Zoulin is a protein that may open the tight junctions between the cells in the wall of the intestine. Elevated levels of zonulin have been identified as the potential doorway to intestinal hyperpermeability (commonly called "leaky gut syndrome"). Increased intestinal permeability may be a contributory factor in Crohn's Disease and other inflammatory, autoimmune and gastro-intestinal diseases as well as on symptoms or even diseases occuring outside the digestive system.
The pathway from the intestinal lumen and the circulatory system is normally tightly regulated. If zonulin is up-regulated for excessive periods of time an increase in antigens can cause both intestinal and extra-intestinal autoimmune disorders in genetically susceptible individuals.
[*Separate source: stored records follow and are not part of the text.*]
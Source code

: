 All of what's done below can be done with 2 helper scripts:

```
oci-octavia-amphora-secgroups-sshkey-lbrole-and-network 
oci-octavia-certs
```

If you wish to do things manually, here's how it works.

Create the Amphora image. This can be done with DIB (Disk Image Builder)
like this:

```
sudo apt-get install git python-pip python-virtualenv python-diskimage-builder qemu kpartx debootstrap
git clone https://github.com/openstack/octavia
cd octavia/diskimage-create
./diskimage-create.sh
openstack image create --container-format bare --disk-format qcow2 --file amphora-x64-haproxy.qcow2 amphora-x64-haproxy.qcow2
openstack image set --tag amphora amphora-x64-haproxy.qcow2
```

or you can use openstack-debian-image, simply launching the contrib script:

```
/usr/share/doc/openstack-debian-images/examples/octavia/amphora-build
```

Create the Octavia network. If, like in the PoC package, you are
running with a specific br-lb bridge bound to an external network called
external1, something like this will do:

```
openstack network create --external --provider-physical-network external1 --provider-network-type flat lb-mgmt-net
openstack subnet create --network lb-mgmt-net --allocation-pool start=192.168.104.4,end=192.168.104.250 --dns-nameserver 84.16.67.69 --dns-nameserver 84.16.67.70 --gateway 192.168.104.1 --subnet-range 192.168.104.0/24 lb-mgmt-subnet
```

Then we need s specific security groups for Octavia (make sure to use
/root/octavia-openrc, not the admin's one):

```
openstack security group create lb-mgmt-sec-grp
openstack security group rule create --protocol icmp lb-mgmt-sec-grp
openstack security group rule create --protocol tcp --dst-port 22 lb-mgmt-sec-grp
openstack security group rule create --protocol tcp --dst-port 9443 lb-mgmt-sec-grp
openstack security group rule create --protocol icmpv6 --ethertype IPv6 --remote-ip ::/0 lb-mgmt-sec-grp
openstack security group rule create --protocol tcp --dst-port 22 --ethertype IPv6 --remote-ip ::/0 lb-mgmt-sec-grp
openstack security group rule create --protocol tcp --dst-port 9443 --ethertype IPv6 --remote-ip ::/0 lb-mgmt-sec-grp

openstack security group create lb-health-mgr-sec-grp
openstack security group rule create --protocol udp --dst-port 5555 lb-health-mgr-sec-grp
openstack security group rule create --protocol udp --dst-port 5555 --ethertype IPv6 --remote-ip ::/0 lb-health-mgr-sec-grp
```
You can read more about intestinal permeability here.
Who Should Test Stool Zonulin?
If you have, or have recently had, any of the following common conditions you should consider a stool zonulin test.
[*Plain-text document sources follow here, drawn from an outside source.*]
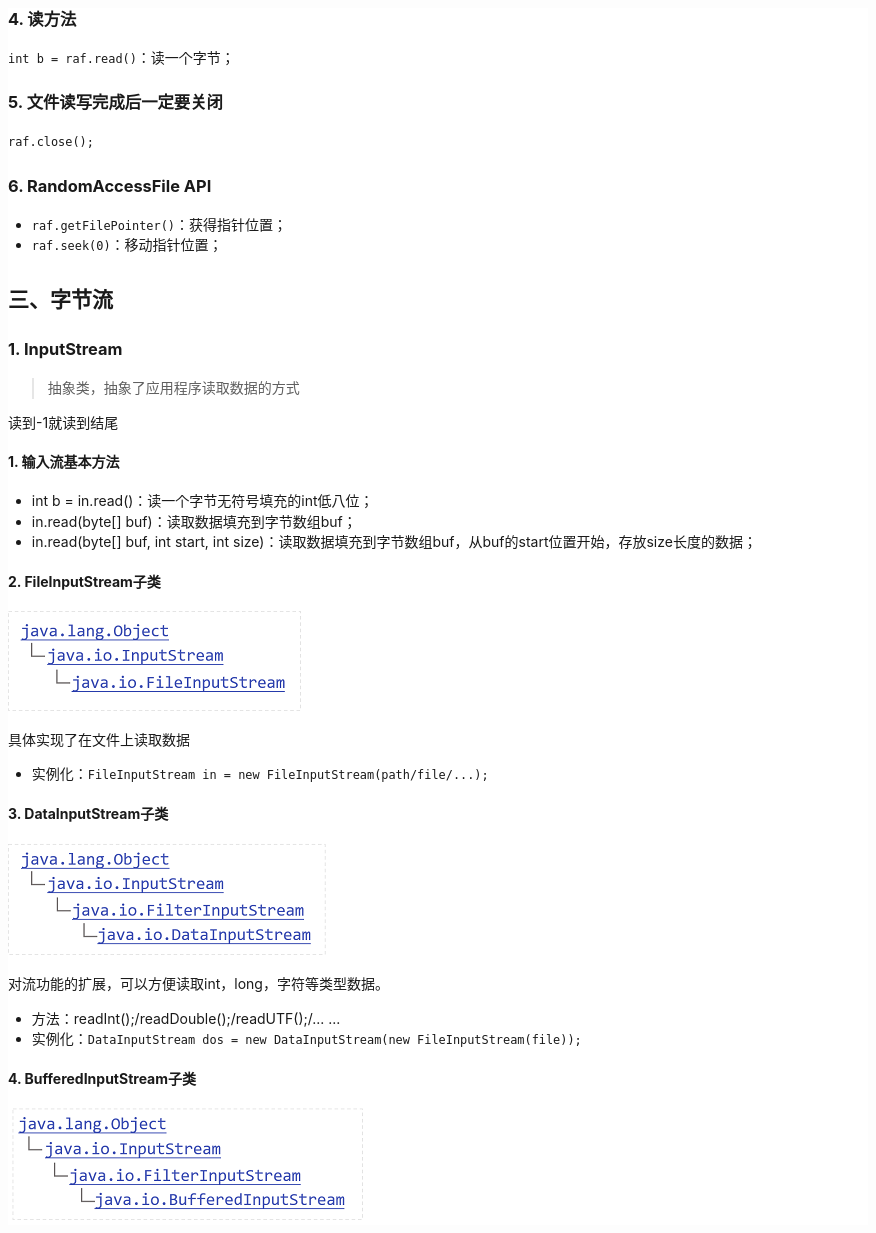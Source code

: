 ### 4. 读方法
`int b = raf.read()`：读一个字节；

### 5. 文件读写完成后一定要关闭
`raf.close();`

### 6. RandomAccessFile API
- `raf.getFilePointer()`：获得指针位置；
- `raf.seek(0)`：移动指针位置；

## 三、字节流
### 1. InputStream
> 抽象类，抽象了应用程序读取数据的方式

读到-1就读到结尾
#### 1. 输入流基本方法
- int b = in.read()：读一个字节无符号填充的int低八位；
- in.read(byte[] buf)：读取数据填充到字节数组buf；
- in.read(byte[] buf, int start, int size)：读取数据填充到字节数组buf，从buf的start位置开始，存放size长度的数据；

#### 2. FileInputStream子类
![Alt text](./JavaIO-1.PNG)

具体实现了在文件上读取数据
- 实例化：`FileInputStream in = new FileInputStream(path/file/...);`

#### 3. DataInputStream子类
![Alt text](./JavaIO-2.PNG)

对流功能的扩展，可以方便读取int，long，字符等类型数据。
- 方法：readInt();/readDouble();/readUTF();/... ...
- 实例化：`DataInputStream dos = new DataInputStream(new FileInputStream(file));`

#### 4. BufferedInputStream子类
![Alt text](./JavaIO-3.PNG)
- Irritable Bowel Syndrome
- Small intestinal bacterial overgrowth
- Crohn's disease
- Ankyosing spondylitis
- Multiple sclerosis
- Bacterial or parasitic infection
- Chronic headaches
- Cirrhosis of the liver
- Polycystic Ovarian Syndrome (PCOS)
Serum zonulin is not currently available and as zonulin released into the intestinal lumen cannot normally cross the intestinal wall and there is lack of clarity amongst researchers as to whether this means that serum zonulin is a useful marker of intestinal permeability compared to faecal zonulin. At least one study found no correlation between serum and stool zonulin levels.